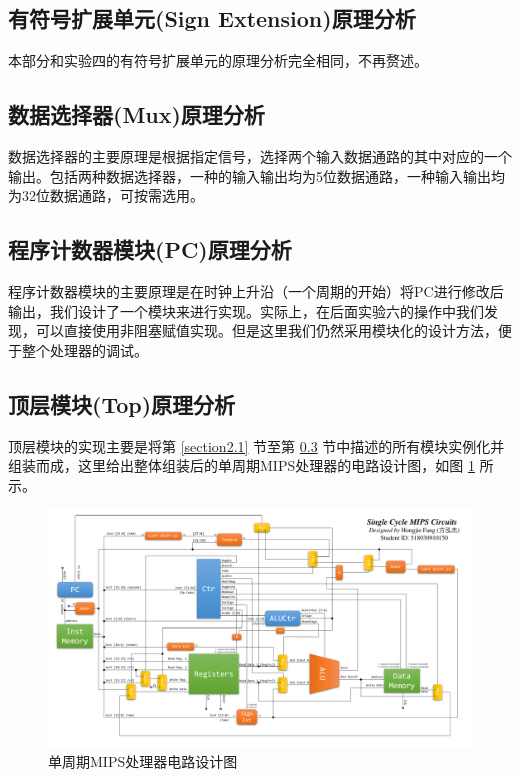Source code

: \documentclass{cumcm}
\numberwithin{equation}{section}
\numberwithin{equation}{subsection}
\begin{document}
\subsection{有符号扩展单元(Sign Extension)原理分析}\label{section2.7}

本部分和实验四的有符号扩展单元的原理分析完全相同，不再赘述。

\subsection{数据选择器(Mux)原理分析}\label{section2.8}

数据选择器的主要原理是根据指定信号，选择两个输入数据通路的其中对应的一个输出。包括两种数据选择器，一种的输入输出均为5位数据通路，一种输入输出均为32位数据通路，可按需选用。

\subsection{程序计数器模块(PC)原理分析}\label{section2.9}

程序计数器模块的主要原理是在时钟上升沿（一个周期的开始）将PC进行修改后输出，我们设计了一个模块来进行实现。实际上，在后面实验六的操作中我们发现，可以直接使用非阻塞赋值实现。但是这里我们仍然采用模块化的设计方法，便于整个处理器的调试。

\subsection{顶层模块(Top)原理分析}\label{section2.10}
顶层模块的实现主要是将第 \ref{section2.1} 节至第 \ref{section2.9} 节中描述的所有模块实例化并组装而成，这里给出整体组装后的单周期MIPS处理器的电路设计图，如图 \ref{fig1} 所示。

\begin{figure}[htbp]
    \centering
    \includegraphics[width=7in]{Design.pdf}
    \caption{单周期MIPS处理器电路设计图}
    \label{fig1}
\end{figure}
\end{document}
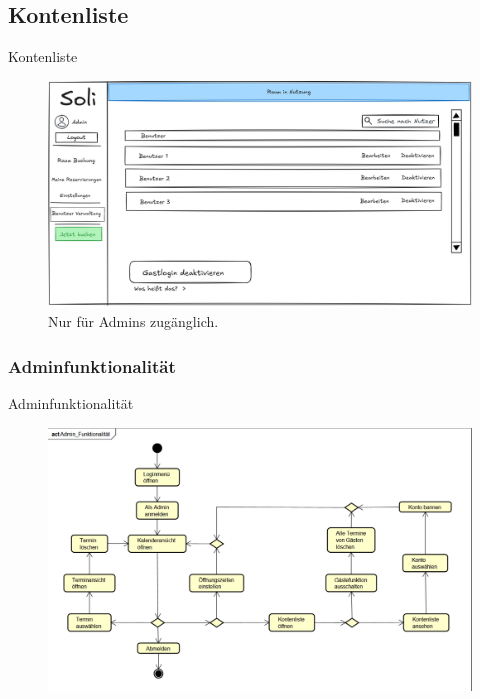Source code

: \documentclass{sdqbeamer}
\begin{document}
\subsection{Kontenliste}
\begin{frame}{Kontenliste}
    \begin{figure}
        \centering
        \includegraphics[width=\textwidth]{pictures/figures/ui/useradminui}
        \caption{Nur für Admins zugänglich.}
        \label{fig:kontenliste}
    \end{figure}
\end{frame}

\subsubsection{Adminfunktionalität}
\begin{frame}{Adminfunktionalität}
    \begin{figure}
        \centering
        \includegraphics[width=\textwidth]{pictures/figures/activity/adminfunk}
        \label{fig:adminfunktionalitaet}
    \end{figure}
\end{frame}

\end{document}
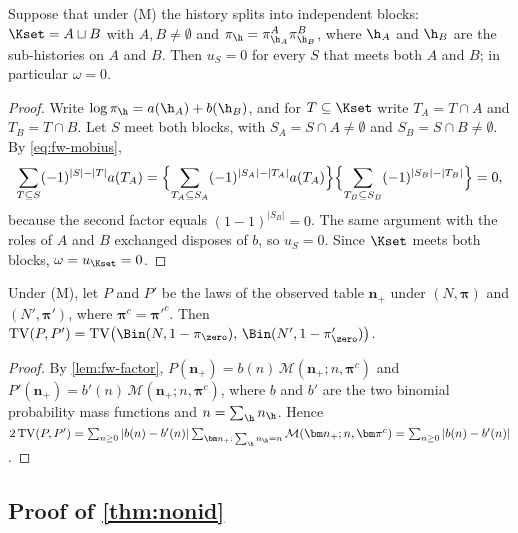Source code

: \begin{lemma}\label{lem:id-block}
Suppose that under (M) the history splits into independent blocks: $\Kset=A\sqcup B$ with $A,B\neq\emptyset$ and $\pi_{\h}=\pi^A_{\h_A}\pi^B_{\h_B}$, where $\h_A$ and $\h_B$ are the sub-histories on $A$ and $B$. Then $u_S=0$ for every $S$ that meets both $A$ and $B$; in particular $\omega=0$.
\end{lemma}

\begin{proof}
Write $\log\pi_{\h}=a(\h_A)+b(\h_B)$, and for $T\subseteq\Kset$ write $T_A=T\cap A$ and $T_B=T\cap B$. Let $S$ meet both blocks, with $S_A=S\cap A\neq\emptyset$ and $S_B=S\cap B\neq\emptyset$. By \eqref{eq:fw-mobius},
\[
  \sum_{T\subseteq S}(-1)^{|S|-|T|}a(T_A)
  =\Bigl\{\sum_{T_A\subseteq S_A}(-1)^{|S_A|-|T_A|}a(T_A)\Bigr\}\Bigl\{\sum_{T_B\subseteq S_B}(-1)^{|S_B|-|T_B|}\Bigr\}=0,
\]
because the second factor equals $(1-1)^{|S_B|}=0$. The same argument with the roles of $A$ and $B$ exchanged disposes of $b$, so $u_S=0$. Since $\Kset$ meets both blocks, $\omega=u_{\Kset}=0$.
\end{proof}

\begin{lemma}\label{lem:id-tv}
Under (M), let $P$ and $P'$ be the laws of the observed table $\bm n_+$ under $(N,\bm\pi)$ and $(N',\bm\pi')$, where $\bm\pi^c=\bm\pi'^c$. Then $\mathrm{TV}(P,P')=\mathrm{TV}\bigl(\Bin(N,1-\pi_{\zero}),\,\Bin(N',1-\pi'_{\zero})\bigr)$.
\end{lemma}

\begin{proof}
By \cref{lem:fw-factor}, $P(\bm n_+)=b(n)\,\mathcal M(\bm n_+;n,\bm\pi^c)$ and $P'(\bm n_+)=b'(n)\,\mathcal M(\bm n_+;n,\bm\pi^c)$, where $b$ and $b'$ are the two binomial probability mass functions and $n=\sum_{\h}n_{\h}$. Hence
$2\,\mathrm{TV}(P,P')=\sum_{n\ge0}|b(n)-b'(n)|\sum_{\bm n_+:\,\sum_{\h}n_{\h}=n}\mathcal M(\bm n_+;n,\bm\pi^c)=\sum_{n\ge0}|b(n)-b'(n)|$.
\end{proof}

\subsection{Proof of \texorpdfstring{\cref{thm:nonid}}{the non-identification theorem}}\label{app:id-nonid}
+--
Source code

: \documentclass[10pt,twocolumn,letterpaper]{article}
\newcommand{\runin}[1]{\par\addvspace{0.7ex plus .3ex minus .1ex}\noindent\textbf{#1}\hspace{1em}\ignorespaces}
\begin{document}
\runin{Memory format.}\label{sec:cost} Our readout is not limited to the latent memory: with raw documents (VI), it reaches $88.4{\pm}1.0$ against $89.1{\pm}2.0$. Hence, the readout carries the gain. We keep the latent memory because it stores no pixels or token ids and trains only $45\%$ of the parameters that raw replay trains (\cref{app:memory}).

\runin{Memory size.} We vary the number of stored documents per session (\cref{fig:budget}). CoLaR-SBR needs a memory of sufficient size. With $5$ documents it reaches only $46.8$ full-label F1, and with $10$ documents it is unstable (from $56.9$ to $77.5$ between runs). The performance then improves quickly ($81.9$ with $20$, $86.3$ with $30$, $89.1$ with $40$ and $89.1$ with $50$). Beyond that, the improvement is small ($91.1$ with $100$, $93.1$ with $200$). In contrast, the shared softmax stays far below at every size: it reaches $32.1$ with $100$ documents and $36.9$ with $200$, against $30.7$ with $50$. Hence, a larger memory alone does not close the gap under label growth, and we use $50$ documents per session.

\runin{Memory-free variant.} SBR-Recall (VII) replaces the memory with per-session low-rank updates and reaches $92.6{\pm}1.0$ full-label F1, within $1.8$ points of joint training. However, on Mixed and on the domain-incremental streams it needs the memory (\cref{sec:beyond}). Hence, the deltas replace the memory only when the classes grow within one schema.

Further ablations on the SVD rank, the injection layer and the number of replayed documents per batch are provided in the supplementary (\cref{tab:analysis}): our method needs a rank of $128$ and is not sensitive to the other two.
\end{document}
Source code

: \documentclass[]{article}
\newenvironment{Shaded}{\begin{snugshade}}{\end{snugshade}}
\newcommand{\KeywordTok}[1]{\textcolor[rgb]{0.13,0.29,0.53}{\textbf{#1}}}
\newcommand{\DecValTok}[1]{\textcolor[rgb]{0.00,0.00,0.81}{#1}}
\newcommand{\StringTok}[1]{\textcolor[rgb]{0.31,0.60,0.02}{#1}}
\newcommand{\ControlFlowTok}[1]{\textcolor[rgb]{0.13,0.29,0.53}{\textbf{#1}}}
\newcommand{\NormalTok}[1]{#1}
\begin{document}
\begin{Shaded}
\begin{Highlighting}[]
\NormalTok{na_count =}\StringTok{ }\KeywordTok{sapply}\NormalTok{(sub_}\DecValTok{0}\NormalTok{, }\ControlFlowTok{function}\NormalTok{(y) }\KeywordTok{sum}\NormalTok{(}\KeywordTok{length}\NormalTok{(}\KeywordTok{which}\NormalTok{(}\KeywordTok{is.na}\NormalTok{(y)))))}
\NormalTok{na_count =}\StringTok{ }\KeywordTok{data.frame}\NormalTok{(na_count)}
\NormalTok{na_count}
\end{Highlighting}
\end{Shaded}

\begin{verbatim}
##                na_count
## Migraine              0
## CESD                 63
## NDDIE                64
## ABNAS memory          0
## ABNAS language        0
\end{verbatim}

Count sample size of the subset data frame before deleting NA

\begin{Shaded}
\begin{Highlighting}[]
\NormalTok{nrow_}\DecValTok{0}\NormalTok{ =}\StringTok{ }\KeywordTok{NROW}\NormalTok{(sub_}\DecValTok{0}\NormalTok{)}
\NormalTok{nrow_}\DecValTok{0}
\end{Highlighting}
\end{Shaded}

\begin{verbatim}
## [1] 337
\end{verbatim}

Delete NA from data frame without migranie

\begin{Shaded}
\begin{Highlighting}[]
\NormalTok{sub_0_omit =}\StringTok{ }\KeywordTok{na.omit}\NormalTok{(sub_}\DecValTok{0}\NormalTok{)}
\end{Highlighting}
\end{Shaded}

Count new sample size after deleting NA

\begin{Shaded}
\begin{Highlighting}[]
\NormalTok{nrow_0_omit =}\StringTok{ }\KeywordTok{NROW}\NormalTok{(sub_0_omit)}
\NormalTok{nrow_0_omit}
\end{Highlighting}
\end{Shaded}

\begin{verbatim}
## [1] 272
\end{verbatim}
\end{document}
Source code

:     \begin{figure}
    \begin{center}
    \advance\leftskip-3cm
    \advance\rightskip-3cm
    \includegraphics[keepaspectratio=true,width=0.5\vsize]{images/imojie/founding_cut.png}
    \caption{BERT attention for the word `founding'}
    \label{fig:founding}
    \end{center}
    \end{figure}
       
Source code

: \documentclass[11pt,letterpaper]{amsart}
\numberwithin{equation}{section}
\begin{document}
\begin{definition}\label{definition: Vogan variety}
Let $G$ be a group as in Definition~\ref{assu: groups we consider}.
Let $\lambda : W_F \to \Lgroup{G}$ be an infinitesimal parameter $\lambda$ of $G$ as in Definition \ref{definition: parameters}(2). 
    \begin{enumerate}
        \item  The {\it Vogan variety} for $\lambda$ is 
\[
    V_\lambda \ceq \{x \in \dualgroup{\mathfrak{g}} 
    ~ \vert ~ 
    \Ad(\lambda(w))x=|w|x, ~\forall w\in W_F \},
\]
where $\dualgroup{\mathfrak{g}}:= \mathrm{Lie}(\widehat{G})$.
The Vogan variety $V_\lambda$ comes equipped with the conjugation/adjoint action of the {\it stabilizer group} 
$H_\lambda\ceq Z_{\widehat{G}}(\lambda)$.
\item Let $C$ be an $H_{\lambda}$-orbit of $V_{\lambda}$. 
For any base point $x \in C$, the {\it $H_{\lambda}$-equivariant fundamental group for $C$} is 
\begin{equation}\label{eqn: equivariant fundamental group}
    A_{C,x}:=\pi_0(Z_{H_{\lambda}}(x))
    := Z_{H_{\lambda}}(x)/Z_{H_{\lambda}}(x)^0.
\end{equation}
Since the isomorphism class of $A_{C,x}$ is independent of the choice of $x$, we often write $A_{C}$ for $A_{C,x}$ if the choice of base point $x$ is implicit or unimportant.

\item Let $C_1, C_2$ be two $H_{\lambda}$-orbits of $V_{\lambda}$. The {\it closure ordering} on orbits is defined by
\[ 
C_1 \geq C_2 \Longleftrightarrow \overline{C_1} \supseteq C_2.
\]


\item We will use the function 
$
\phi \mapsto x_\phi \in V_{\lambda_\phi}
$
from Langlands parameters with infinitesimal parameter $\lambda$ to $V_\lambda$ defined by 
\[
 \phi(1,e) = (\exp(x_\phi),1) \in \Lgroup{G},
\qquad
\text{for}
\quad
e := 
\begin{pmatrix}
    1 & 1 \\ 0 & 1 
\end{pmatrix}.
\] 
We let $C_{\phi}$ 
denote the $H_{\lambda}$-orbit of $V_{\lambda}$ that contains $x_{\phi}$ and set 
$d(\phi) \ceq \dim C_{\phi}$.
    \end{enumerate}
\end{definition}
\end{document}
+--
» EXERCISE PROMPT
Whenever a line of the listing above holds the word "meets", copy that line.

» OUTPUT OF THE TASK
Suppose that under (M) the history splits into independent blocks: $\Kset=A\sqcup B$ with $A,B\neq\emptyset$ and $\pi_{\h}=\pi^A_{\h_A}\pi^B_{\h_B}$, where $\h_A$ and $\h_B$ are the sub-histories on $A$ and $B$. Then $u_S=0$ for every $S$ that meets both $A$ and $B$; in particular $\omega=0$.
because the second factor equals $(1-1)^{|S_B|}=0$. The same argument with the roles of $A$ and $B$ exchanged disposes of $b$, so $u_S=0$. Since $\Kset$ meets both blocks, $\omega=u_{\Kset}=0$.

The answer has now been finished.